# What to produce:
What you return must match the listing below line for line, minus its pictures.

# Given data:

+--

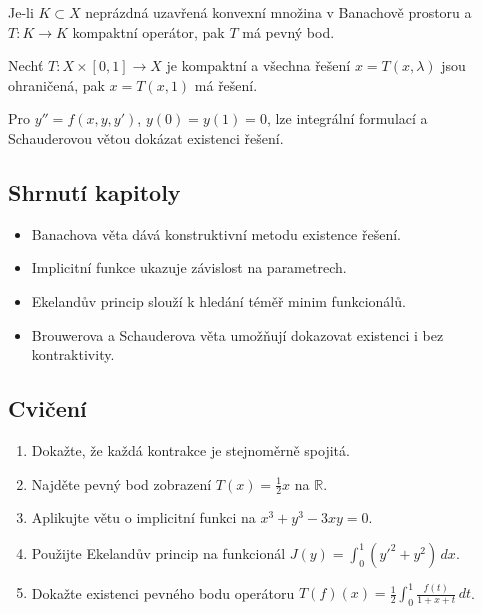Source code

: \begin{theorem}
\label{vet:schauder}
Je-li $K\subset X$ neprázdná uzavřená konvexní množina v Banachově prostoru a $T:K\to K$ kompaktní operátor, pak $T$ má pevný bod.
\end{theorem}

\begin{theorem}
\label{vet:leray-schauder}
Nechť $T:X\times[0,1]\to X$ je kompaktní a všechna řešení $x=T(x,\lambda)$ jsou ohraničená, pak $x=T(x,1)$ má řešení.
\end{theorem}

\begin{example}
\label{ex:schauder-dre}
Pro $y''=f(x,y,y')$, $y(0)=y(1)=0$, lze integrální formulací a Schauderovou větou dokázat existenci řešení.
\end{example}

\spc

\subsection*{Shrnutí kapitoly}
\begin{itemize}
\item Banachova věta dává konstruktivní metodu existence řešení.
\item Implicitní funkce ukazuje závislost na parametrech.
\item Ekelandův princip slouží k hledání téměř minim funkcionálů.
\item Brouwerova a Schauderova věta umožňují dokazovat existenci i bez kontraktivity.
\end{itemize}

\subsection*{Cvičení}
\begin{enumerate}
\item Dokažte, že každá kontrakce je stejnoměrně spojitá.
\item Najděte pevný bod zobrazení $T(x)=\tfrac{1}{2}x$ na $\mathbb{R}$.
\item Aplikujte větu o implicitní funkci na $x^3+y^3-3xy=0$.
\item Použijte Ekelandův princip na funkcionál $J(y)=\int_0^1(y'^2+y^2)\,dx$.
\item Dokažte existenci pevného bodu operátoru $T(f)(x)=\tfrac12\int_0^1 \tfrac{f(t)}{1+x+t}\,dt$.
\end{enumerate}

+--

# Exercise result:
Source code

: \begin{theorem}
\label{vet:schauder}
Je-li $K\subset X$ neprázdná uzavřená konvexní množina v Banachově prostoru a $T:K\to K$ kompaktní operátor, pak $T$ má pevný bod.
\end{theorem}

\begin{theorem}
\label{vet:leray-schauder}
Nechť $T:X\times[0,1]\to X$ je kompaktní a všechna řešení $x=T(x,\lambda)$ jsou ohraničená, pak $x=T(x,1)$ má řešení.
\end{theorem}

\begin{example}
\label{ex:schauder-dre}
Pro $y''=f(x,y,y')$, $y(0)=y(1)=0$, lze integrální formulací a Schauderovou větou dokázat existenci řešení.
\end{example}

\spc

\subsection*{Shrnutí kapitoly}
\begin{itemize}
\item Banachova věta dává konstruktivní metodu existence řešení.
\item Implicitní funkce ukazuje závislost na parametrech.
\item Ekelandův princip slouží k hledání téměř minim funkcionálů.
\item Brouwerova a Schauderova věta umožňují dokazovat existenci i bez kontraktivity.
\end{itemize}

\subsection*{Cvičení}
\begin{enumerate}
\item Dokažte, že každá kontrakce je stejnoměrně spojitá.
\item Najděte pevný bod zobrazení $T(x)=\tfrac{1}{2}x$ na $\mathbb{R}$.
\item Aplikujte větu o implicitní funkci na $x^3+y^3-3xy=0$.
\item Použijte Ekelandův princip na funkcionál $J(y)=\int_0^1(y'^2+y^2)\,dx$.
\item Dokažte existenci pevného bodu operátoru $T(f)(x)=\tfrac12\int_0^1 \tfrac{f(t)}{1+x+t}\,dt$.
\end{enumerate}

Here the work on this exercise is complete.